According to Dmitri A. Sergatskov <address@hidden> (on 01/26/04):
> David Bateman wrote:
> 
> Matlab
> >Cholesky decomposition of a 900x900 matrix__________ (sec): 0.4
> >Inverse of a 400x400 random matrix__________________ (sec): 0.23
> 
> Octave
> >Cholesky decomposition of a 900x900 matrix__________ (sec): 0.45
> >Inverse of a 400x400 random matrix__________________ (sec): 0.27
> 
> Which Atlas do you use? I usually get better times on Octave for
> those benchmarks (using 3.5.3 or 3.6.0 ATLAS on athlon-xp).

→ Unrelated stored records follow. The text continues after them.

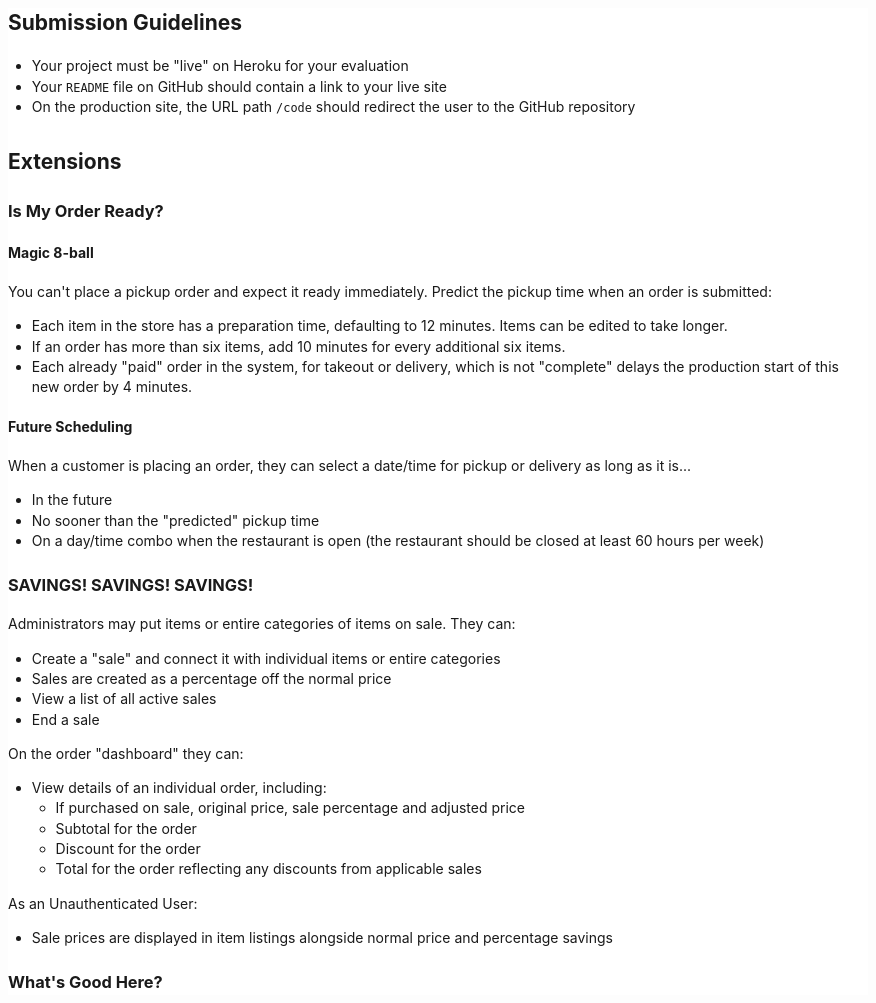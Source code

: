 ## Submission Guidelines

* Your project must be "live" on Heroku for your evaluation 
* Your `README` file on GitHub should contain a link to your live site
* On the production site, the URL path `/code` should redirect the user to the GitHub repository

## Extensions

### Is My Order Ready?

#### Magic 8-ball

You can't place a pickup order and expect it ready immediately. Predict the pickup time when an order is submitted:

* Each item in the store has a preparation time, defaulting to 12 minutes. Items can be edited to take longer.
* If an order has more than six items, add 10 minutes for every additional six items.
* Each already "paid" order in the system, for takeout or delivery, which is not "complete" delays the production start of this new order by 4 minutes.

#### Future Scheduling

When a customer is placing an order, they can select a date/time for pickup or delivery as long as it is...

* In the future
* No sooner than the "predicted" pickup time
* On a day/time combo when the restaurant is open (the restaurant should be closed at least 60 hours per week)

### SAVINGS! SAVINGS! SAVINGS!

Administrators may put items or entire categories of items on sale. They can:

* Create a "sale" and connect it with individual items or entire categories
* Sales are created as a percentage off the normal price
* View a list of all active sales
* End a sale

On the order "dashboard" they can:

* View details of an individual order, including:
  * If purchased on sale, original price, sale percentage and adjusted price
  * Subtotal for the order
  * Discount for the order
  * Total for the order reflecting any discounts from applicable sales

As an Unauthenticated User:

* Sale prices are displayed in item listings alongside normal price and percentage savings

### What's Good Here?
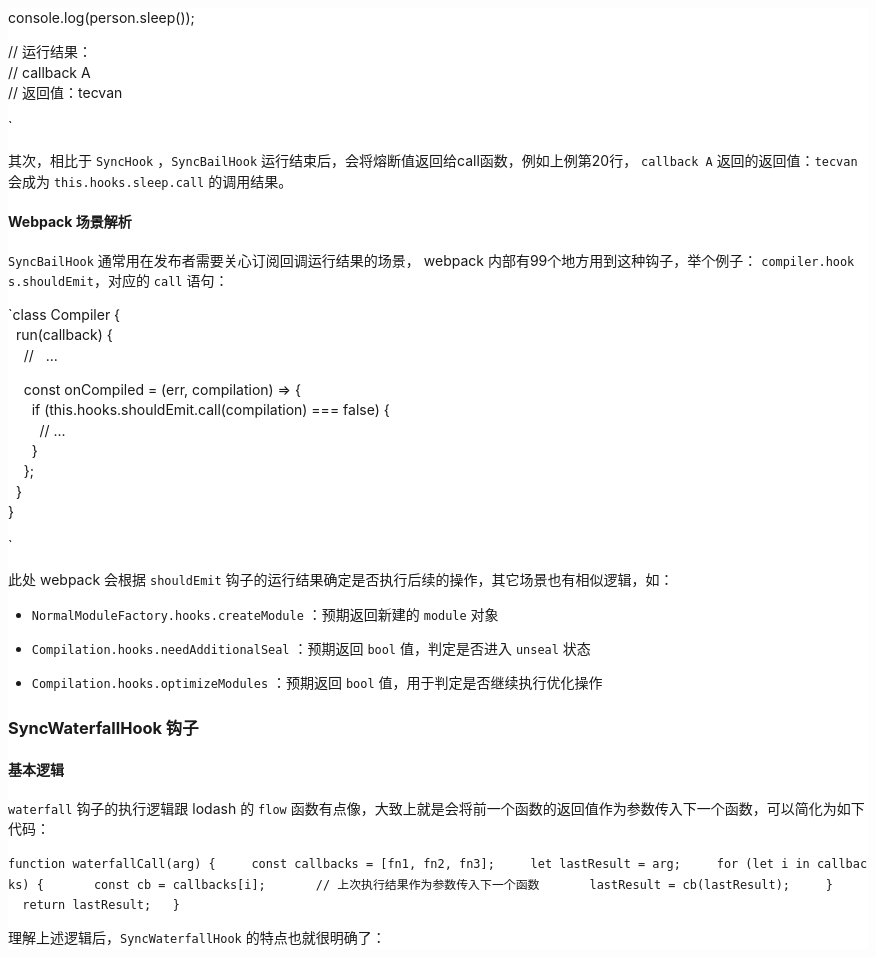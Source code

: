 console.log(person.sleep());

// 运行结果：  
// callback A  
// 返回值：tecvan

`

其次，相比于 `SyncHook` ，`SyncBailHook` 运行结束后，会将熔断值返回给call函数，例如上例第20行， `callback A` 返回的返回值：`tecvan` 会成为 `this.hooks.sleep.call` 的调用结果。

#### Webpack 场景解析

`SyncBailHook` 通常用在发布者需要关心订阅回调运行结果的场景， webpack 内部有99个地方用到这种钩子，举个例子： `compiler.hooks.shouldEmit`，对应的 `call` 语句：

`class Compiler {  
  run(callback) {  
    //   ...

    const onCompiled = (err, compilation) => {  
      if (this.hooks.shouldEmit.call(compilation) === false) {  
        // ...  
      }  
    };  
  }  
}

`

此处 webpack 会根据 `shouldEmit` 钩子的运行结果确定是否执行后续的操作，其它场景也有相似逻辑，如：

-   `NormalModuleFactory.hooks.createModule` ：预期返回新建的 `module` 对象
    
-   `Compilation.hooks.needAdditionalSeal` ：预期返回 `bool` 值，判定是否进入 `unseal` 状态
    
-   `Compilation.hooks.optimizeModules` ：预期返回 `bool` 值，用于判定是否继续执行优化操作
    

### SyncWaterfallHook 钩子

#### 基本逻辑

`waterfall` 钩子的执行逻辑跟 lodash 的 `flow` 函数有点像，大致上就是会将前一个函数的返回值作为参数传入下一个函数，可以简化为如下代码：

`function waterfallCall(arg) {  
  const callbacks = [fn1, fn2, fn3];  
  let lastResult = arg;  
  for (let i in callbacks) {  
    const cb = callbacks[i];  
    // 上次执行结果作为参数传入下一个函数  
    lastResult = cb(lastResult);  
  }  
  return lastResult;  
}  
`

理解上述逻辑后，`SyncWaterfallHook` 的特点也就很明确了：
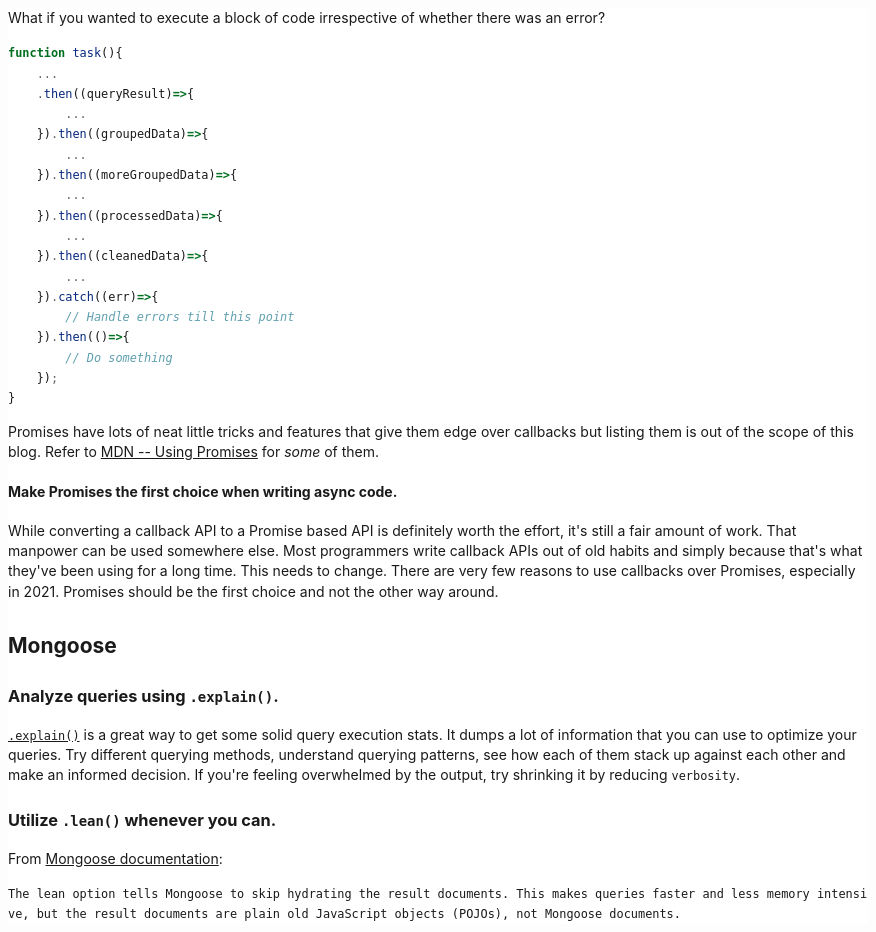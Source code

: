 What if you wanted to execute a block of code irrespective of whether there was an error?

```javascript
function task(){
    ...
    .then((queryResult)=>{
        ...
    }).then((groupedData)=>{
        ...
    }).then((moreGroupedData)=>{
        ...
    }).then((processedData)=>{
        ...
    }).then((cleanedData)=>{
        ...
    }).catch((err)=>{
        // Handle errors till this point
    }).then(()=>{
        // Do something
    });
}
```

Promises have lots of neat little tricks and features that give them edge over callbacks but listing them is out of the scope of this blog. Refer to [MDN -- Using Promises](https://developer.mozilla.org/en-US/docs/Web/JavaScript/Guide/Using_promises) for *some* of them.

#### Make Promises the first choice when writing async code.

While converting a callback API to a Promise based API is definitely worth the effort, it's still a fair amount of work. That manpower can be used somewhere else. Most programmers write callback APIs out of old habits and simply because that's what they've been using for a long time. This needs to change. There are very few reasons to use callbacks over Promises, especially in 2021. Promises should be the first choice and not the other way around.

## Mongoose
  
### Analyze queries using `.explain()`.

[`.explain()`](https://mongoosejs.com/docs/api/query.html#query_Query-explain) is a great way to get some solid query execution stats. It dumps a lot of information that you can use to optimize your queries. Try different querying methods, understand querying patterns, see how each of them stack up against each other and make an informed decision. If you're feeling overwhelmed by the output, try shrinking it by reducing `verbosity`.

### Utilize `.lean()` whenever you can.

From [Mongoose documentation](https://mongoosejs.com/docs/tutorials/lean.html):

`The lean option tells Mongoose to skip hydrating the result documents. This makes queries faster and less memory intensive, but the result documents are plain old JavaScript objects (POJOs), not Mongoose documents.`
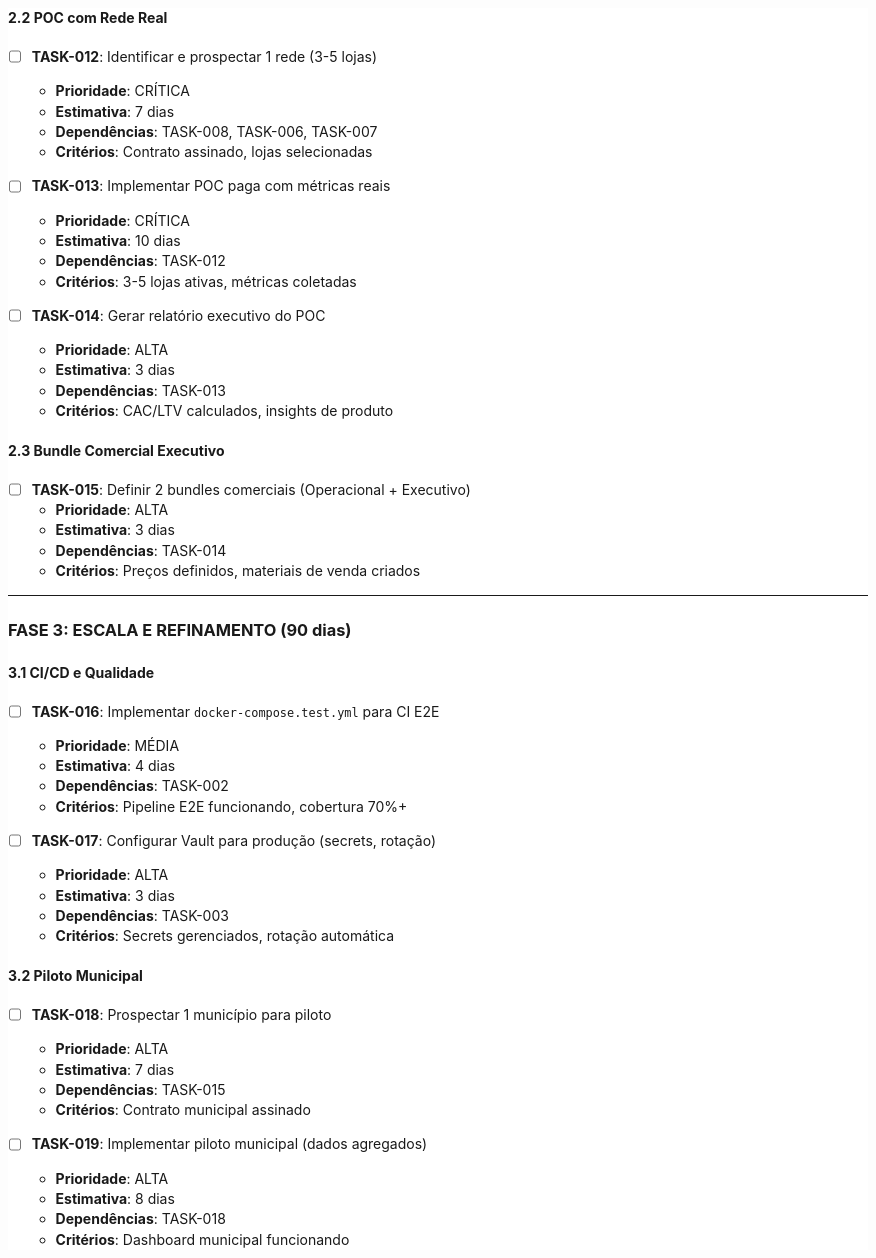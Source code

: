 #### **2.2 POC com Rede Real**
- [ ] **TASK-012**: Identificar e prospectar 1 rede (3-5 lojas)
  - **Prioridade**: CRÍTICA
  - **Estimativa**: 7 dias
  - **Dependências**: TASK-008, TASK-006, TASK-007
  - **Critérios**: Contrato assinado, lojas selecionadas

- [ ] **TASK-013**: Implementar POC paga com métricas reais
  - **Prioridade**: CRÍTICA
  - **Estimativa**: 10 dias
  - **Dependências**: TASK-012
  - **Critérios**: 3-5 lojas ativas, métricas coletadas

- [ ] **TASK-014**: Gerar relatório executivo do POC
  - **Prioridade**: ALTA
  - **Estimativa**: 3 dias
  - **Dependências**: TASK-013
  - **Critérios**: CAC/LTV calculados, insights de produto

#### **2.3 Bundle Comercial Executivo**
- [ ] **TASK-015**: Definir 2 bundles comerciais (Operacional + Executivo)
  - **Prioridade**: ALTA
  - **Estimativa**: 3 dias
  - **Dependências**: TASK-014
  - **Critérios**: Preços definidos, materiais de venda criados

---

### **FASE 3: ESCALA E REFINAMENTO (90 dias)**

#### **3.1 CI/CD e Qualidade**
- [ ] **TASK-016**: Implementar `docker-compose.test.yml` para CI E2E
  - **Prioridade**: MÉDIA
  - **Estimativa**: 4 dias
  - **Dependências**: TASK-002
  - **Critérios**: Pipeline E2E funcionando, cobertura 70%+

- [ ] **TASK-017**: Configurar Vault para produção (secrets, rotação)
  - **Prioridade**: ALTA
  - **Estimativa**: 3 dias
  - **Dependências**: TASK-003
  - **Critérios**: Secrets gerenciados, rotação automática

#### **3.2 Piloto Municipal**
- [ ] **TASK-018**: Prospectar 1 município para piloto
  - **Prioridade**: ALTA
  - **Estimativa**: 7 dias
  - **Dependências**: TASK-015
  - **Critérios**: Contrato municipal assinado

- [ ] **TASK-019**: Implementar piloto municipal (dados agregados)
  - **Prioridade**: ALTA
  - **Estimativa**: 8 dias
  - **Dependências**: TASK-018
  - **Critérios**: Dashboard municipal funcionando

I'm using 3.6.0 on a PIII M 1.133GHz. The fact is these results are
very close. I was more concerned that the only tests we are now
loosing out on by a large factor are the programming one, especially
"for loops". So the point was we need to put some effort into fixing
up the parser (JIT, speculative compilation, bytecode, etc). This is
a big task, and has been mentioned a number of times in the past.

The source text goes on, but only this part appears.